Prime Highlights:
The U.S. annual inflation rate dropped to 2.8% in February, lower than the expected 2.9%.
The Consumer Price Index (CPI) rose by 0.2% month-over-month, slightly below economists’ predictions of 0.3%.
Key Background:
The U.S. inflation rate moderated in February, easing to 2.8%, which was lower than economists’ expectations, according to the latest report from the Bureau of Labor Statistics. This marks a slight decline from January’s annual inflation rate of 3.0%. The Consumer Price Index (CPI), a broad measure of inflation, rose by 0.2% month-over-month, which also came in below analysts’ projections of 0.3%.
Core inflation, which excludes volatile food and energy prices, showed a similar pattern, increasing by 0.2% in February, with the annual rate falling to 3.1%. This was a reduction from January’s 3.4% and also lower than the 3.2% forecasted by economists. The February report provided some relief, especially as businesses and consumers remained concerned about potential inflationary pressures from tariffs on imports.
Shelter costs continued to be a significant contributor to the CPI increase, though they rose at a slower pace compared to January, advancing by 0.3%. The annual increase in shelter costs, which make up a large portion of the CPI, slowed to 4.2%, the smallest annual rise since December 2021. Food and energy prices both rose by 0.2%, with notable price increases in eggs and used vehicles.
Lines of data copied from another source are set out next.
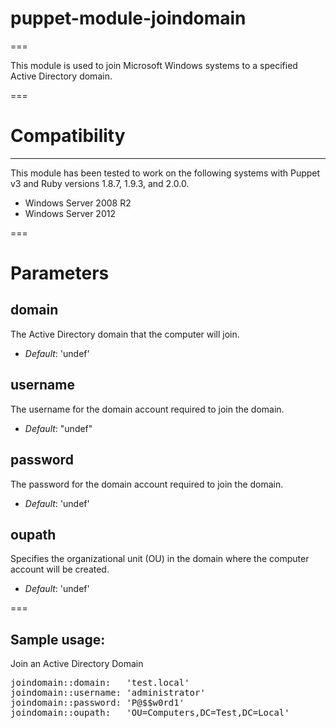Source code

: # puppet-module-joindomain
===

This module is used to join Microsoft Windows systems to a specified Active Directory domain.

===

# Compatibility
---------------
This module has been tested to work on the following systems with Puppet v3 and Ruby versions 1.8.7, 1.9.3, and 2.0.0.

 * Windows Server 2008 R2
 * Windows Server 2012

===

# Parameters

domain
-----------
The Active Directory domain that the computer will join.

- *Default*: 'undef'

username
---------------------------
The username for the domain account required to join the domain.

- *Default*: "undef"

password
---------------
The password for the domain account required to join the domain.

- *Default*: 'undef'

oupath
---------------------------
Specifies the organizational unit (OU) in the domain where the computer account will be created.

- *Default*: 'undef'

===

## Sample usage:
Join an Active Directory Domain

<pre>
joindomain::domain:	  'test.local'
joindomain::username: 'administrator'
joindomain::password: 'P@$$w0rd1'
joindomain::oupath:   'OU=Computers,DC=Test,DC=Local'
</pre>
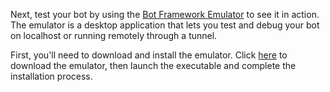 Next, test your bot by using the [Bot Framework Emulator](~/debug-bots-emulator.md) to see it in action. 
The emulator is a desktop application that lets you test and debug your bot on localhost or running remotely through a tunnel. 

First, you'll need to download and install the emulator. 
Click [here](https://emulator.botframework.com/) to download the emulator, 
then launch the executable and complete the installation process.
Energy prices remained relatively stable, with the price of gasoline rising 0.6%. On the other hand, airline fares dropped by 4%, providing some relief to consumers.
The report also showed inflation-adjusted hourly wages grew by 0.1% for the month, although they were up just 1.2% year-over-year. Despite these moderate increases, concerns about the potential long-term impact of tariffs and ongoing trade tensions remained, influencing market sentiment. Federal Reserve officials will likely remain cautious, with expectations that the central bank could resume rate cuts later this year, especially if economic growth continues to weaken.